Requires woff2 command-line tool to convert fonts:

Click to see installation instructions
# Debian/Ubuntu
sudo apt install woff2

# Fedora/RHEL
sudo dnf install woff2-tools

# Arch Linux
sudo pacman -S woff2

# macOS
brew install woff2

# Windows or else
# Compile from: https://github.com/google/woff2

Quick Start

Add Fonts With One Core Function

To add a font to R, simply call add_font() with the font family name retrieved from the Bunny Fonts website. For example, to add the “Oswald” font:

library(AddFonts)
# Download and register Oswald font
add_font("oswald")
#> ✔ Downloaded variant: 'bunny-oswald-latin-400-normal.ttf'
#> ✔ Downloaded variant: 'bunny-oswald-latin-700-normal.ttf'
#> ✔ Font "oswald" registered and added to cache.

Preview Fonts

The preview_font() function plots all downloaded and registered variants of a font family in one go. Once you have picked a font, for instance “Merriweather”, calling the preview_font() function will show you all its variants, and “Merriweather” has 4: regular, bold, italic, and bold-italic.

library(AddFonts)
preview_font("merriweather", regular.wt = 400, bold.wt = 700)

Add Fonts And Use With ggplot2

Let’s imagine we want to use several fonts in a simple plot. First, we loop over a vector of font family names and call add_font() for each one to download and register them with R.

library(AddFonts)
library(showtext)
library(ggplot2)

fonts <- c(
  "oswald",
  "blaka-ink",
  "barrio",
  "major-mono-display",
  "merriweather",
  "montserrat",
  "sixtyfour",
  "playfair-display",
  "inter",
  "aboreto",
  "aclonica",
  "akronim",
  "babylonica"
)

for (font in fonts) {
  add_font(font)
}

Now that fonts have been registered, we can use them in a ggplot for instance.

showtext_auto()

font_data <- data.frame(
  x = 0.5,
  y = seq(0.95, 0.1, length.out = length(fonts)),
  label = paste(tools::toTitleCase(gsub("-", " ", fonts)), "Font"),
  family = fonts,
  size = c(9, 8, 8, 6, 8, 8, 7, 8, 8, 8, 8, 8, 9)
)

ggplot(
  font_data,
  aes(x = x, y = y, label = label, family = family, size = size)
) +
  geom_text(hjust = 0.5) +
  scale_size_identity() +
  xlim(0, 1) +
  ylim(0, 1) +
  theme_void()

Cache Management

# Get cache location
get_cache_dir()

# Clear specific fonts
cache_clean(families = c("roboto", "open-sans"))

# Clear all fonts
cache_clean(reset = TRUE)

Why Bunny Fonts?

Bunny Fonts is a privacy-focused, GDPR-compliant alternative to Google Fonts:

  • 🔒 No tracking or data collection
  • 🚀 Fast global CDN
  • 🆓 Free and open-source
  • 🎨 Includes most popular Google Fonts

Perfect for EU users or anyone prioritizing privacy.

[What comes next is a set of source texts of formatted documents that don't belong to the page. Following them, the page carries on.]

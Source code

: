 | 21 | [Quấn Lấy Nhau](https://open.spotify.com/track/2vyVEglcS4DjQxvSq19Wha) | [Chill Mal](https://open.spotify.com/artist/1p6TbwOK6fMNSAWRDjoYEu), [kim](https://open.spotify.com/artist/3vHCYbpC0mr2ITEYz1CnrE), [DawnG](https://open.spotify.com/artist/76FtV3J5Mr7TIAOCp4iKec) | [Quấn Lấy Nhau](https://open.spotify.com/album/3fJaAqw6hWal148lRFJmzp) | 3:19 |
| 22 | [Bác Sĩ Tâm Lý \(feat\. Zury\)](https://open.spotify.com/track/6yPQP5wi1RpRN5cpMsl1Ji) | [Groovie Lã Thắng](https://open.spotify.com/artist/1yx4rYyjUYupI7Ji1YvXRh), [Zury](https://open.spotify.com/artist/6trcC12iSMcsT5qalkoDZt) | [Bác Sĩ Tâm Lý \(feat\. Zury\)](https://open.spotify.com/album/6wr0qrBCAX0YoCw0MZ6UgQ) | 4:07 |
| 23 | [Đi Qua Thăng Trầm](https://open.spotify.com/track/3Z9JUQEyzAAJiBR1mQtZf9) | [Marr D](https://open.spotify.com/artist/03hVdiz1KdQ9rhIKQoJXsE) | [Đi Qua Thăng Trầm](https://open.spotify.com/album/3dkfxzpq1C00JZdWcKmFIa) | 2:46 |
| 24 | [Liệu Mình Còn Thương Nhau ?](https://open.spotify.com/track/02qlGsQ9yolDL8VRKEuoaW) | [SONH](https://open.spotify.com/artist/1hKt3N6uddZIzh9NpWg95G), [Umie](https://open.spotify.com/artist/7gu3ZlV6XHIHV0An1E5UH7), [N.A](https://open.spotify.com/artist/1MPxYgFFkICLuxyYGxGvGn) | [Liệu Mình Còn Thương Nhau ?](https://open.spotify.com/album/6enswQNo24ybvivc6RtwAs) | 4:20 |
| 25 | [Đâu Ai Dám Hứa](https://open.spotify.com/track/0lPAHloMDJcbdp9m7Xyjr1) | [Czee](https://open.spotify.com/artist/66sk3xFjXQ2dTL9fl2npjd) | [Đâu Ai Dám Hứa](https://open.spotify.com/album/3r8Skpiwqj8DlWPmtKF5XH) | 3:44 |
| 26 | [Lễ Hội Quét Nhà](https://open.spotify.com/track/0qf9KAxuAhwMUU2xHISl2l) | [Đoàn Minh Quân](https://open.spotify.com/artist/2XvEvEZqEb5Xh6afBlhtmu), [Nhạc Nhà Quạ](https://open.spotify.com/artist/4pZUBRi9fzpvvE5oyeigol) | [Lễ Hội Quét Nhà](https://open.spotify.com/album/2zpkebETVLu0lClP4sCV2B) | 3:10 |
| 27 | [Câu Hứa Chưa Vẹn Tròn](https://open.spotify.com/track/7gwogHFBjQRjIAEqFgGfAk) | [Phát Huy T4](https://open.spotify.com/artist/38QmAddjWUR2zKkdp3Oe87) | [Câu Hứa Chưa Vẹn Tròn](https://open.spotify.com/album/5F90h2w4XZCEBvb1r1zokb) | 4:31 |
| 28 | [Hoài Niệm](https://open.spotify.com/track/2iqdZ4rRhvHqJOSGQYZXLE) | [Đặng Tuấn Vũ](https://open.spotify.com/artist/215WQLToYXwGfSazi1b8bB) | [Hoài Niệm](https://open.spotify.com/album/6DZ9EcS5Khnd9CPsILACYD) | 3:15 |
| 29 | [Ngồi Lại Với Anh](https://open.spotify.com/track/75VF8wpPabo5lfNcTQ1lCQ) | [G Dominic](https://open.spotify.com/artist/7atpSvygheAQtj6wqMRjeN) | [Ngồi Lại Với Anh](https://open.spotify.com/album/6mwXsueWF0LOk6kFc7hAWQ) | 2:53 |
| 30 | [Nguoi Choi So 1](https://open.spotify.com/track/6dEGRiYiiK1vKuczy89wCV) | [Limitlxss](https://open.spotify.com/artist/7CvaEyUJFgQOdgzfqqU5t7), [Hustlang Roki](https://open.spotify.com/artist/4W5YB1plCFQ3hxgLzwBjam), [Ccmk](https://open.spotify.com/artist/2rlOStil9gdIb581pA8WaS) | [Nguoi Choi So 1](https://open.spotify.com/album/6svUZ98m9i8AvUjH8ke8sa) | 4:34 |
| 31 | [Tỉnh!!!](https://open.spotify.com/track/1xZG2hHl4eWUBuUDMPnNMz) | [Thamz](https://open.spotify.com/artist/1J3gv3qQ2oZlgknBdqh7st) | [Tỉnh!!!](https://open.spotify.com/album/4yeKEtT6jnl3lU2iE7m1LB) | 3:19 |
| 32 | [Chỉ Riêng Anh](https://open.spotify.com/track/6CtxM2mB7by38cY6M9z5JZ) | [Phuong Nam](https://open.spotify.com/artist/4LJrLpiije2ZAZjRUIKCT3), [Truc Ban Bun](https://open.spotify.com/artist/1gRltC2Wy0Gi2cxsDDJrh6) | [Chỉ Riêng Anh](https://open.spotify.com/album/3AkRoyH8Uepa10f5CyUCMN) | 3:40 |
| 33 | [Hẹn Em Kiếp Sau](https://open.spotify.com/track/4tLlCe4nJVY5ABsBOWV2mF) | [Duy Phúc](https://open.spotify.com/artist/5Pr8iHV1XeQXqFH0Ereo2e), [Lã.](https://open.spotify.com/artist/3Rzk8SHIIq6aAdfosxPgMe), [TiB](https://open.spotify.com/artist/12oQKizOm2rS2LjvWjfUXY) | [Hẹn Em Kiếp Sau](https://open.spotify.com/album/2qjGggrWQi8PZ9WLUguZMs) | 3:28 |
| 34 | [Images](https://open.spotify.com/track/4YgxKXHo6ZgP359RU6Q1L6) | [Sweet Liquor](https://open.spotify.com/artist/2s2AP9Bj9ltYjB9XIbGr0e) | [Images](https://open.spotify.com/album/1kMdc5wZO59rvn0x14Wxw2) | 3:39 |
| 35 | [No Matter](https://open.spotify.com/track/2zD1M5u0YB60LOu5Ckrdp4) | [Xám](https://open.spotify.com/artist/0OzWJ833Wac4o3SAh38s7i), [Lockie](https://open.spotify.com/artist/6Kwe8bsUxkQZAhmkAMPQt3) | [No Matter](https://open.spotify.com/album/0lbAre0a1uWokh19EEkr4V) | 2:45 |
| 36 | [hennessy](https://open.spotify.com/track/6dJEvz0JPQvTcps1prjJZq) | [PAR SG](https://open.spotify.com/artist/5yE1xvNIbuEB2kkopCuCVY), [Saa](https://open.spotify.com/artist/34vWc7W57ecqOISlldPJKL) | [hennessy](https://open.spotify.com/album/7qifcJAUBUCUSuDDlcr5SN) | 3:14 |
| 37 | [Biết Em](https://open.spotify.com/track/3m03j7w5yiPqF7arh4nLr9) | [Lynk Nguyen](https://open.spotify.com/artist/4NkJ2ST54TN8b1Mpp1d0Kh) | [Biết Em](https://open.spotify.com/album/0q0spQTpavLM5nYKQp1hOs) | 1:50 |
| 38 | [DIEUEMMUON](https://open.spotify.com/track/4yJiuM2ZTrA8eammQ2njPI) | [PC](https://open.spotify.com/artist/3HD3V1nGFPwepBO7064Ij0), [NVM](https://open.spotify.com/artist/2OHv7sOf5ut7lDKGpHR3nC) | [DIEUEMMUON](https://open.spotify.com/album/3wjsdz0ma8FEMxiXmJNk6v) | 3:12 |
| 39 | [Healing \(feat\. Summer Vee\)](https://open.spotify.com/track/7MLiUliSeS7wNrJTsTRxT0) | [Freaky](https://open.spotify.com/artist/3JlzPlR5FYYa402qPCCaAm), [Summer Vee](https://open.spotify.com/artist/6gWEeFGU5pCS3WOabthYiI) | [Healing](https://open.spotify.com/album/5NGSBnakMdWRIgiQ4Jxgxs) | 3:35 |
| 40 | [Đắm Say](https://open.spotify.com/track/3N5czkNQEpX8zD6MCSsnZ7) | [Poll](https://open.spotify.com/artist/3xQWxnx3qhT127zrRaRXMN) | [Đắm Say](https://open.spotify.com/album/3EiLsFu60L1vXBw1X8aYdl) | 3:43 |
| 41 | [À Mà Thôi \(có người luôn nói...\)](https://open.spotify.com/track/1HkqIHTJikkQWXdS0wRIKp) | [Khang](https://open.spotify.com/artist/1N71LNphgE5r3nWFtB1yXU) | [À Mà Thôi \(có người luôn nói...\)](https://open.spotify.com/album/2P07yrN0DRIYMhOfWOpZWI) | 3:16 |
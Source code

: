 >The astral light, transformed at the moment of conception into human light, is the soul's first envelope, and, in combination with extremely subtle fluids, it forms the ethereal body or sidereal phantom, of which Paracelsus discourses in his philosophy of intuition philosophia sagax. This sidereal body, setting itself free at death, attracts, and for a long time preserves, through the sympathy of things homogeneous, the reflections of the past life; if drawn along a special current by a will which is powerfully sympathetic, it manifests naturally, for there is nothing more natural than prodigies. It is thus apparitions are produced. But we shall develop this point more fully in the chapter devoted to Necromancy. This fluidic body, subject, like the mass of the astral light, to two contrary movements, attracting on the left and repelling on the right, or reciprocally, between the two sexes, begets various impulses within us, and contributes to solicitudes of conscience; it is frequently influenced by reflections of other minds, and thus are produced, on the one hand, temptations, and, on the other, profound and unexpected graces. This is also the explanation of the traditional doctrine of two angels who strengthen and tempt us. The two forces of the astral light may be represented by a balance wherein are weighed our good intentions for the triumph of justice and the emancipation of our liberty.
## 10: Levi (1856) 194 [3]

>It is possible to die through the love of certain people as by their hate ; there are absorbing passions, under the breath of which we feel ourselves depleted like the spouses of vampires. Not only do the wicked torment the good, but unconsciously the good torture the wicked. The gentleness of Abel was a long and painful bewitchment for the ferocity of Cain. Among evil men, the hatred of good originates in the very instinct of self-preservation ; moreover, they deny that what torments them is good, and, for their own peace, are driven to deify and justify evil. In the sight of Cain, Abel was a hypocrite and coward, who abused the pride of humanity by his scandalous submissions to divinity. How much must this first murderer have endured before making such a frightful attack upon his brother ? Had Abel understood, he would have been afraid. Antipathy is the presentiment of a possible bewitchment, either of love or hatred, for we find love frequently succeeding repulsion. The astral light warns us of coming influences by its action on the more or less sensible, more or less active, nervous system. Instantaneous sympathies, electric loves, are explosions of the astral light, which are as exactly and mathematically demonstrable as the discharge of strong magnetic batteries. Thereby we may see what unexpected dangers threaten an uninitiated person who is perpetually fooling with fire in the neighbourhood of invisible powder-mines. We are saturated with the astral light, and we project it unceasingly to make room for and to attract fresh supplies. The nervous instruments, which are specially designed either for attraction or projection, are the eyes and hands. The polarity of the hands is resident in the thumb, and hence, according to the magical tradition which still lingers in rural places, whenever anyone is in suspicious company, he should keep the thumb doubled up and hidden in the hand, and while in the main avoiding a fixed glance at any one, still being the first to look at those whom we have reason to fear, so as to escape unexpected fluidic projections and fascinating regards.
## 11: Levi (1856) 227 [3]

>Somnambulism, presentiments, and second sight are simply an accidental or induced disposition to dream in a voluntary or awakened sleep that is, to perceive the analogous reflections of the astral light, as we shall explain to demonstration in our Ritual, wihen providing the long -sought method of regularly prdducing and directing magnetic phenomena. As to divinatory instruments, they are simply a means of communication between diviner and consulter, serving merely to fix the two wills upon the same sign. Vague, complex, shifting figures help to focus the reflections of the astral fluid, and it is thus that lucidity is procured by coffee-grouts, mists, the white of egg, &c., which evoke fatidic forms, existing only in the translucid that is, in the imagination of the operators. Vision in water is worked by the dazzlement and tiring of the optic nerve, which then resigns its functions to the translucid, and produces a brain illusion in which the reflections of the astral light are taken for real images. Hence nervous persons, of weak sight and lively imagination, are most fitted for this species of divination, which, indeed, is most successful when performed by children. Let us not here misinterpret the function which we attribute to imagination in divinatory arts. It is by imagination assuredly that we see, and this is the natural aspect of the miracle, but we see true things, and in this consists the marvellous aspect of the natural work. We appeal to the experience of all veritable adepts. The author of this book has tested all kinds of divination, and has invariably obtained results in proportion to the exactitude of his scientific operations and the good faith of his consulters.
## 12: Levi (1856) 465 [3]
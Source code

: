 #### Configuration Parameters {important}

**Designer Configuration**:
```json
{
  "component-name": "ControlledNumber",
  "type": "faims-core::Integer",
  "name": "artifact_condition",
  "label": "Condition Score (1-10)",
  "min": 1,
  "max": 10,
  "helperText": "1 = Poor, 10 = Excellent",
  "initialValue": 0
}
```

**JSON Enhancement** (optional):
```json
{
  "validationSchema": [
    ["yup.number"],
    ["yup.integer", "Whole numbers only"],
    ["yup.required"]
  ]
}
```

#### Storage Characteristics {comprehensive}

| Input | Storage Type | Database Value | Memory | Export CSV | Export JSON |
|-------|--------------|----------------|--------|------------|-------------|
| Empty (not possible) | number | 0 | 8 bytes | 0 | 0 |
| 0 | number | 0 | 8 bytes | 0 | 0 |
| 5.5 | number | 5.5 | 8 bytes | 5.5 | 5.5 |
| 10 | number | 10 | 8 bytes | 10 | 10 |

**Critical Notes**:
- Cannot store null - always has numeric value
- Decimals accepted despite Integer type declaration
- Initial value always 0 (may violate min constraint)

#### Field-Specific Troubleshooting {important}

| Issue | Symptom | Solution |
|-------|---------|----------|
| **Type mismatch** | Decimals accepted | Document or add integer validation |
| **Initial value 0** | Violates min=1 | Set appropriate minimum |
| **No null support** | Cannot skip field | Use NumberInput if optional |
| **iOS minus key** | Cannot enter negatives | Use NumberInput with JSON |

After a period of testing on real world projects using Bunny Fonts as the only-and-default font provider, AddFonts is meant to integrate other providers.

How AddFont Works

  1. Downloads WOFF2 files from Bunny Fonts CDN
  2. Converts to TTF format using woff2_decompress
  3. Caches locally for reuse
  4. Registers with R via sysfonts package

Why convert? Bunny Fonts serves WOFF2 (web-optimized), but R’s sysfonts needs TTF format. Conversion happens once; subsequent uses load instantly from cache.

In the background, S7 classes manage font metadata and caching logic, while sysfonts handles registration with R’s graphics system.

  • showtext - Using fonts in R graphics
  • sysfonts - Loading fonts into R
  • S7 - a new OO system for R
  • see also pyfonts for registering fonts in Python (made by Joseph Barbier).

License

GPL (>= 3)


Note: AddFonts is experimental. API may change. Feedback welcome!